▶ [Problem]:
Copy the lines below as they are; omit the images they contain.

┏━━

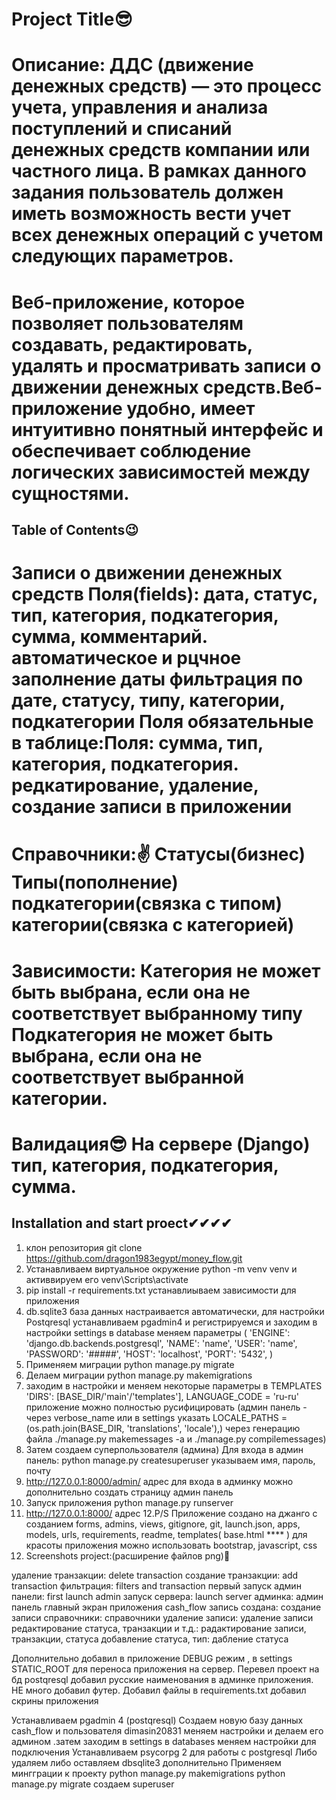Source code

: # Project Title😎
Описание:
ДДС (движение денежных средств) — это процесс учета, управления и анализа
поступлений и списаний денежных средств компании или частного лица. В рамках
данного задания пользователь должен иметь возможность вести учет всех денежных
операций с учетом следующих параметров.
====================================================================================
Веб-приложение, которое позволяет пользователям
создавать, редактировать, удалять и просматривать записи о движении денежных
средств.Веб-приложение  удобно, имеeт интуитивно понятный
интерфейс и обеспечивает соблюдение логических зависимостей между сущностями.
====================================================================================
## Table of Contents😉
Записи о движении денежных средств
Поля(fields): дата, статус, тип, категория, подкатегория, сумма, комментарий.
автоматическое и рцчное заполнение даты
фильтрация по дате, статусу, типу, категории, подкатегории
Поля обязательные в таблице:Поля: сумма, тип, категория, подкатегория.
редкатирование, удаление, создание записи в приложении
=================================================================
Справочники:✌
Статусы(бизнес)
Типы(пополнение)
подкатегории(связка с типом)
категории(связка с категорией)
===============================================================
Зависимости:
Категория не может быть выбрана, если она не соответствует выбранному типу
Подкатегория не может быть выбрана, если она не соответствует выбранной категории.
=======================================================================
Валидация😎
На сервере (Django)
тип, категория, подкатегория, сумма.
======================================================================
## Installation and start proect✔✔✔✔
1. клон репозитория 
git clone https://github.com/dragon1983egypt/money_flow.git
2. Устанавливаем виртуальное окружение python -m venv venv  и активвируем его venv\Scripts\activate
3. pip install -r requirements.txt устанавлиываем зависимости для приложения 
4. db.sqlite3 база данных настраивается автоматически, для настройки Postqresql устанавливаем pgadmin4 и регистрируемся и заходим в настройки settings в database меняем параметры ( 'ENGINE': 'django.db.backends.postgresql',
        'NAME': 'name',
        'USER':  'name',
        'PASSWORD': '#####',
        'HOST': 'localhost',
        'PORT': '5432', )
5. Применяем миграции python manage.py migrate
6. Делаем миграции python manage.py makemigrations
7. заходим в настройки и меняем некоторые параметры в TEMPLATES 'DIRS': [BASE_DIR/'main'/'templates'], LANGUAGE_CODE = 'ru-ru' приложение можно полностью русифицировать (админ панель - через  verbose_name или в settings указать  LOCALE_PATHS = (os.path.join(BASE_DIR, 'translations', 'locale'),) через генерацию файла ./manage.py makemessages -a  и  ./manage.py compilemessages)
8. Затем создаем суперпользователя (админа)
Для входа в админ панель: python manage.py createsuperuser
указываем имя, пароль, почту 
9. http://127.0.0.1:8000/admin/ адрес для входа в админку можно дополнительно создать страницу админ панель
10. Запуск приложения python manage.py runserver
11. http://127.0.0.1:8000/ адрес
12.P/S  Приложение создано на джанго с созданием forms, admins, views, gitignore, git, launch.json, apps, models, urls, requirements, readme, 
templates(
    base.html ****
) для красоты приложения можно использовать bootstrap, javascript, css 
13. Screenshots project:(расширение файлов png)👀

удаление транзакции: delete transaction
создание транзакции: add transaction
фильтрация: filters and transaction
первый запуск админ панели: first launch admin
запуск сервера: launch server
админка: админ панель
главный экран приложения cash_flow
запись создана: создание записи
справочники: справочники
удаление записи: удаление записи
редактирование статуса, транзакции и т.д.: радактирование записи, транзакции, статуса
добавление статуса, тип: дабление статуса


Дополнительно добавил в приложение DEBUG режим , в settings STATIC_ROOT для переноса приложения на сервер.
Перевел проект на бд postqresql добавил русские наименования в админке приложения. НЕ много добавил футер. Добавил файлы в requirements.txt добавил скрины приложения

Устанавливаем pgadmin 4 (postqresql)
Создаем новую базу данных cash_flow и пользователя  dimasin20831 меняем настройки и делаем его админом .затем заходим в settings в databases меняем настройки для подключения 
Устанавливаем psycorpg 2 для работы с postgresql
Либо удаляем либо оставляем dbsqlite3  дополнительно
Применяем мингграции к проекту python manage.py makemigrations
python manage.py migrate
создаем superuser 

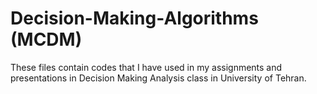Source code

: # Decision-Making-Algorithms (MCDM)
These files contain codes that I have used in my assignments and presentations in Decision Making Analysis class in University of Tehran.
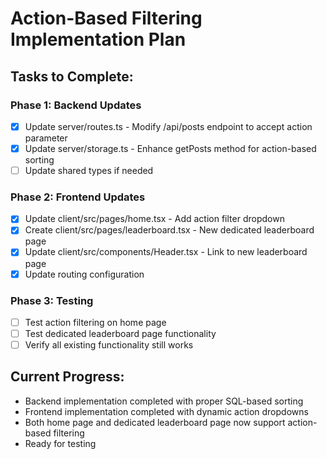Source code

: # Action-Based Filtering Implementation Plan

## Tasks to Complete:

### Phase 1: Backend Updates
- [x] Update server/routes.ts - Modify /api/posts endpoint to accept action parameter
- [x] Update server/storage.ts - Enhance getPosts method for action-based sorting
- [ ] Update shared types if needed

### Phase 2: Frontend Updates
- [x] Update client/src/pages/home.tsx - Add action filter dropdown
- [x] Create client/src/pages/leaderboard.tsx - New dedicated leaderboard page
- [x] Update client/src/components/Header.tsx - Link to new leaderboard page
- [x] Update routing configuration

### Phase 3: Testing
- [ ] Test action filtering on home page
- [ ] Test dedicated leaderboard page functionality
- [ ] Verify all existing functionality still works

## Current Progress:
- Backend implementation completed with proper SQL-based sorting
- Frontend implementation completed with dynamic action dropdowns
- Both home page and dedicated leaderboard page now support action-based filtering
- Ready for testing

┗━━

▶ [Output]:
Source code

: # Project Title😎
Описание:
ДДС (движение денежных средств) — это процесс учета, управления и анализа
поступлений и списаний денежных средств компании или частного лица. В рамках
данного задания пользователь должен иметь возможность вести учет всех денежных
операций с учетом следующих параметров.
====================================================================================
Веб-приложение, которое позволяет пользователям
создавать, редактировать, удалять и просматривать записи о движении денежных
средств.Веб-приложение  удобно, имеeт интуитивно понятный
интерфейс и обеспечивает соблюдение логических зависимостей между сущностями.
====================================================================================
## Table of Contents😉
Записи о движении денежных средств
Поля(fields): дата, статус, тип, категория, подкатегория, сумма, комментарий.
автоматическое и рцчное заполнение даты
фильтрация по дате, статусу, типу, категории, подкатегории
Поля обязательные в таблице:Поля: сумма, тип, категория, подкатегория.
редкатирование, удаление, создание записи в приложении
=================================================================
Справочники:✌
Статусы(бизнес)
Типы(пополнение)
подкатегории(связка с типом)
категории(связка с категорией)
===============================================================
Зависимости:
Категория не может быть выбрана, если она не соответствует выбранному типу
Подкатегория не может быть выбрана, если она не соответствует выбранной категории.
=======================================================================
Валидация😎
На сервере (Django)
тип, категория, подкатегория, сумма.
======================================================================
## Installation and start proect✔✔✔✔
1. клон репозитория 
git clone https://github.com/dragon1983egypt/money_flow.git
2. Устанавливаем виртуальное окружение python -m venv venv  и активвируем его venv\Scripts\activate
3. pip install -r requirements.txt устанавлиываем зависимости для приложения 
4. db.sqlite3 база данных настраивается автоматически, для настройки Postqresql устанавливаем pgadmin4 и регистрируемся и заходим в настройки settings в database меняем параметры ( 'ENGINE': 'django.db.backends.postgresql',
        'NAME': 'name',
        'USER':  'name',
        'PASSWORD': '#####',
        'HOST': 'localhost',
        'PORT': '5432', )
5. Применяем миграции python manage.py migrate
6. Делаем миграции python manage.py makemigrations
7. заходим в настройки и меняем некоторые параметры в TEMPLATES 'DIRS': [BASE_DIR/'main'/'templates'], LANGUAGE_CODE = 'ru-ru' приложение можно полностью русифицировать (админ панель - через  verbose_name или в settings указать  LOCALE_PATHS = (os.path.join(BASE_DIR, 'translations', 'locale'),) через генерацию файла ./manage.py makemessages -a  и  ./manage.py compilemessages)
8. Затем создаем суперпользователя (админа)
Для входа в админ панель: python manage.py createsuperuser
указываем имя, пароль, почту 
9. http://127.0.0.1:8000/admin/ адрес для входа в админку можно дополнительно создать страницу админ панель
10. Запуск приложения python manage.py runserver
11. http://127.0.0.1:8000/ адрес
12.P/S  Приложение создано на джанго с созданием forms, admins, views, gitignore, git, launch.json, apps, models, urls, requirements, readme, 
templates(
    base.html ****
) для красоты приложения можно использовать bootstrap, javascript, css 
13. Screenshots project:(расширение файлов png)👀

удаление транзакции: delete transaction
создание транзакции: add transaction
фильтрация: filters and transaction
первый запуск админ панели: first launch admin
запуск сервера: launch server
админка: админ панель
главный экран приложения cash_flow
запись создана: создание записи
справочники: справочники
удаление записи: удаление записи
редактирование статуса, транзакции и т.д.: радактирование записи, транзакции, статуса
добавление статуса, тип: дабление статуса


Дополнительно добавил в приложение DEBUG режим , в settings STATIC_ROOT для переноса приложения на сервер.
Перевел проект на бд postqresql добавил русские наименования в админке приложения. НЕ много добавил футер. Добавил файлы в requirements.txt добавил скрины приложения

Устанавливаем pgadmin 4 (postqresql)
Создаем новую базу данных cash_flow и пользователя  dimasin20831 меняем настройки и делаем его админом .затем заходим в settings в databases меняем настройки для подключения 
Устанавливаем psycorpg 2 для работы с postgresql
Либо удаляем либо оставляем dbsqlite3  дополнительно
Применяем мингграции к проекту python manage.py makemigrations
python manage.py migrate
создаем superuser 

Source code

: # Decision-Making-Algorithms (MCDM)
These files contain codes that I have used in my assignments and presentations in Decision Making Analysis class in University of Tehran.
Source code

: # Action-Based Filtering Implementation Plan

## Tasks to Complete:

### Phase 1: Backend Updates
- [x] Update server/routes.ts - Modify /api/posts endpoint to accept action parameter
- [x] Update server/storage.ts - Enhance getPosts method for action-based sorting
- [ ] Update shared types if needed

### Phase 2: Frontend Updates
- [x] Update client/src/pages/home.tsx - Add action filter dropdown
- [x] Create client/src/pages/leaderboard.tsx - New dedicated leaderboard page
- [x] Update client/src/components/Header.tsx - Link to new leaderboard page
- [x] Update routing configuration

### Phase 3: Testing
- [ ] Test action filtering on home page
- [ ] Test dedicated leaderboard page functionality
- [ ] Verify all existing functionality still works

## Current Progress:
- Backend implementation completed with proper SQL-based sorting
- Frontend implementation completed with dynamic action dropdowns
- Both home page and dedicated leaderboard page now support action-based filtering
- Ready for testing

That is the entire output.